The contract relies on block.timestamp
for deadline enforcement, which miners can manipulate by up to ~15 seconds, potentially affecting order timing.
Likelihood:
When orders have very short deadlines (minutes to hours)
When miners have incentive to include/exclude specific transactions
During periods of high network congestion with MEV opportunities
Impact:
Orders may expire slightly earlier or later than intended
Miners could potentially manipulate order execution timing
Minor unfairness in deadline enforcement (±15 seconds)

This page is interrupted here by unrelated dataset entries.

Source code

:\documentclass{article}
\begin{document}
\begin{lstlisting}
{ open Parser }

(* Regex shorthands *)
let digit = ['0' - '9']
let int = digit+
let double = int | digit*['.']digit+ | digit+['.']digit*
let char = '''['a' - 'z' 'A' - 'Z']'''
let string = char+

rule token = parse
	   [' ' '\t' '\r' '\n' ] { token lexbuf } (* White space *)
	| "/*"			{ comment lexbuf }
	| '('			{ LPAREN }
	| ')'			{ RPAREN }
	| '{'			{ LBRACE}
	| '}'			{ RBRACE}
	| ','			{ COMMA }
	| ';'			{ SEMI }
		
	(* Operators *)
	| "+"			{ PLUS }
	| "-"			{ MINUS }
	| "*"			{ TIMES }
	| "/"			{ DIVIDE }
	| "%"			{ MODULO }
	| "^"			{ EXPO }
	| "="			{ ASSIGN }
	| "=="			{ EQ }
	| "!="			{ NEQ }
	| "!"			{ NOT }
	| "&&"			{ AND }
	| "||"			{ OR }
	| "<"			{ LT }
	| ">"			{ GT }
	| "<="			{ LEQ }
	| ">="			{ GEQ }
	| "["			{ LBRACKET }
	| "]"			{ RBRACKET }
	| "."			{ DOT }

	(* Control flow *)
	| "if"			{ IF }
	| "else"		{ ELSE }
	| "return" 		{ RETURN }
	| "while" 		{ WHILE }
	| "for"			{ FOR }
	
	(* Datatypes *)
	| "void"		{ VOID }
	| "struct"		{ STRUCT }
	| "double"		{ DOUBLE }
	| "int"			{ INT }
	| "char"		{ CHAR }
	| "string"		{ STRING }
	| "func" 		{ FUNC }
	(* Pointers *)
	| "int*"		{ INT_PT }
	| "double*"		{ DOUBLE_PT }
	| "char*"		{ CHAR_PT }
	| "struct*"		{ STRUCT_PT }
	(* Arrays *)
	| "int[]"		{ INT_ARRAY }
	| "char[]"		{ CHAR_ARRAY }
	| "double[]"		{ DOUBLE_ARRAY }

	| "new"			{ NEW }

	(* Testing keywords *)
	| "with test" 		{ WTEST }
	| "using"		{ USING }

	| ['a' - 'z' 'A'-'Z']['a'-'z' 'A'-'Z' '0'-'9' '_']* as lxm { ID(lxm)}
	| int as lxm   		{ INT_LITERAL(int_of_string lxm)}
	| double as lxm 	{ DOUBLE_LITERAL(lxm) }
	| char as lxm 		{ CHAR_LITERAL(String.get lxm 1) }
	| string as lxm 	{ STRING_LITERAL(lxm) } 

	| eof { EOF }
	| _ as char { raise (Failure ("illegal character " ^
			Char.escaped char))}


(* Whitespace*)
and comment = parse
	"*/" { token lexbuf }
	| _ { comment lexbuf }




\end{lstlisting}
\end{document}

Miner Manipulation Scenario: This demonstrates how miners can manipulate timestamps to affect order timing.
Manipulation scenarios:
Favorable inclusion: Miner manipulates timestamp to make favorable orders execute
Unfavorable exclusion: Miner manipulates timestamp to prevent unfavorable orders
MEV opportunities: Miners coordinate timestamp manipulation with arbitrage strategies
Short deadline orders: Orders with minutes-level deadlines are most vulnerable
Network congestion: During high gas periods, miners have more manipulation incentive
Solution: Document the limitation and consider block-based deadlines for critical applications.
Why this works:
Block-based deadlines: Miners cannot manipulate block numbers as easily as timestamps
Predictable progression: Blocks advance at a more predictable rate than timestamps
Reduced manipulation: Eliminates the ±15 second timestamp manipulation window
Better for short deadlines: More reliable for time-sensitive orders
Trade-offs:
Variable block times: Block times can vary (8-20 seconds), making exact timing harder
User experience: Users think in time units, not blocks
Current implementation: May be acceptable for most use cases with longer deadlines (hours/days)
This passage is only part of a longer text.